One perspective caught my ear in a short spoken piece on sitting meditation and has stayed with me since. Ed Brown is a Zen priest whose delivery is simple and clear. On the CD that accompanies a small introduction to meditation Quiet Mind he describes a sitting posture for Zen meditation. I can’t lay my hands on the CD at the moment, so what follows is from my recollection.
When he has concluded his description of posture he says, “This is a really good position in which to sit, right in the middle of your life”.
This is the bit that caught me. I have listened to it many times since and thought about it many times more.
Up until then the metaphor for my life had me stationed at the prow of ship as it cleaved the waves. This is fine when everything is going well, but when the ship has shrunk to a coracle and is not forging ahead, it is not such an inspiring image.

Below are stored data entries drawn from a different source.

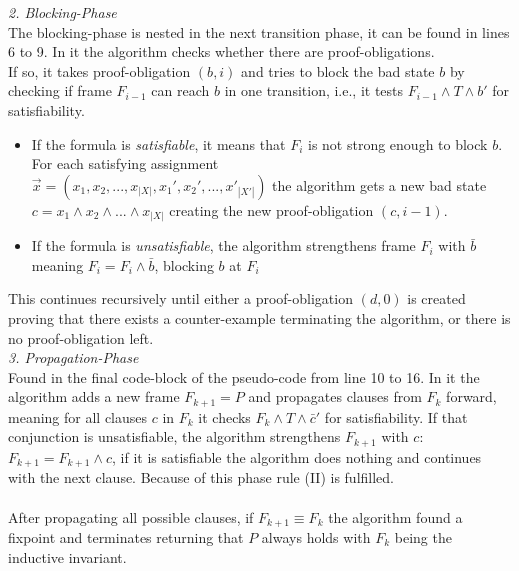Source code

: \documentclass[11pt, a4paper, BCOR=10mm, ngerman]{scrbook}
\begin{document}
\textsl{2. Blocking-Phase} \\ The blocking-phase is nested in the next transition phase, it can be found in lines 6 to 9. In it the algorithm checks whether there are proof-obligations. \\ If so, 
it takes proof-obligation $(b, i)$ and tries to block the bad state $b$ by checking if frame $F_{i-1}$ can reach $b$ in one transition, i.e., it tests $F_{i-1} \land T \land b'$ for satisfiability.

\begin{itemize}
\item If the formula is \textsl{satisfiable}, it means that $F_{i}$ is not strong enough to block $b$. For each satisfying assignment \\ $\vec{x} = (x_1, x_2, ..., x_{|X|}, x_1', x_2', ..., x'_{|X'|})$ the algorithm gets a new bad state \\ $c = x_1 \land x_2 \land ... \land x_{|X|}$ creating the new proof-obligation $(c, i-1)$.

\item If the formula is \textsl{unsatisfiable}, the algorithm strengthens frame $F_{i}$ with $\bar b$ meaning $F_i = F_i \land \bar b$, blocking $b$ at $F_{i}$ 

\end{itemize}

This continues recursively until either a proof-obligation $(d, 0)$ is created proving that there exists a counter-example terminating the algorithm, or
there is no proof-obligation left. \\

\textsl{3. Propagation-Phase}\\ Found in the final code-block of the pseudo-code from line 10 to 16. In it the algorithm adds a new frame $F_{k + 1} = P$ and propagates clauses from $F_{k}$ forward, meaning for all clauses $c$ in $F_{k}$ it checks $F_{k} \land T \land \bar c'$ for satisfiability. If that conjunction is unsatisfiable, the algorithm strengthens $F_{k+1}$ with $c$: $F_{k+1} = F_{k+1} \land c$, if it is satisfiable the algorithm does nothing and continues with the next clause. Because of this phase rule (II) is fulfilled.\\ \\
After propagating all possible clauses, if $F_{k+1} \equiv F_{k}$ the algorithm found a fixpoint and terminates returning that $P$ always holds with $F_k$ being the inductive invariant. \\ \\
\end{document}
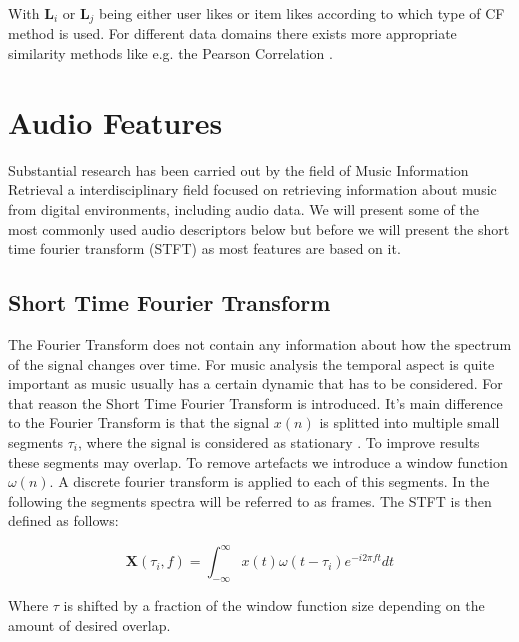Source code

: \documentclass[cic,tc,english]{iiufrgs}
\begin{document}
With $\mathbf{L}_i$ or $\mathbf{L}_j$ being either user likes or item likes according to which type of CF method is used. For different data domains there exists more appropriate similarity methods like e.g. the Pearson Correlation \cite{ekstrand2011collaborative}.

\section{Audio Features}
Substantial research has been carried out by the field of Music Information Retrieval a interdisciplinary field focused on retrieving information about music from digital environments, including audio data. We will present some of the most commonly used audio descriptors below but before we will present the short time fourier transform (STFT) as most features are based on it.

\subsection{Short Time Fourier Transform} \label{section:STFT}
The Fourier Transform does not contain any information about how the spectrum of the signal changes over time. For music analysis the temporal aspect is quite important as music usually has a certain dynamic that has to be considered. For that reason the Short Time Fourier Transform is introduced. It's main difference to the Fourier Transform is that the signal $x(n)$ is splitted into multiple small segments $\tau_{i}$, where the signal is considered as stationary \cite{ohm2010signalubertragung}. To improve results these segments may overlap. To remove artefacts we introduce a window function $\omega(n)$. A discrete fourier transform is applied to each of this segments. In the following the segments spectra will be referred to as frames. The STFT is then defined as follows:

\begin{equation}
 \bm{X}(\tau_{i}, f) =  \int^{\infty}_{-\infty} x(t) \omega(t-\tau_{i})e^{-i2\pi ft}dt 
\end{equation}

Where $\tau$ is shifted by a fraction of the window function size depending on the amount of desired overlap. 
\end{document}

Perhaps we are at a disadvantage with our eyes at the front of our heads. I wonder if raptors get anxious or depressed when they are not on the chase. Alternatively, perhaps it is to do with the dominance of vision in our lives. With my eyes shut I realise that space is equally distributed around me. Sound, smell, and general sense of being are all around, not only in front.
And when I come to think of it, my life is all around me. There are cultures, I believe, where the dominant idea is that people travel through time facing backwards, as it were, watching their increasingly rich and diverse past fanning out behind. I can’t say that I would particularly want to swap my cultural perspective for that one, but when I am inclined to an idea of the future as a sharply focussed cone in front of my face, what do I do when it is poorly focussed or empty?
So here I am, right in the middle of my life. Not nearing the end. Not with a past forever buried or dwindling to an invisible and unreachable speck. Not in a dinghy drifting to a standstill with a fading wake the only thing to show for my progress. There is change, but no linearity. Am I growing like an onion from the inside, adding layers? Or am I a benign black hole, drawing experience into me from all directions, so that I gather in density at my core?
And I need not develop the image at all, but it repeatedly feels to me that this shift of perspective offers the attitudinal change I need.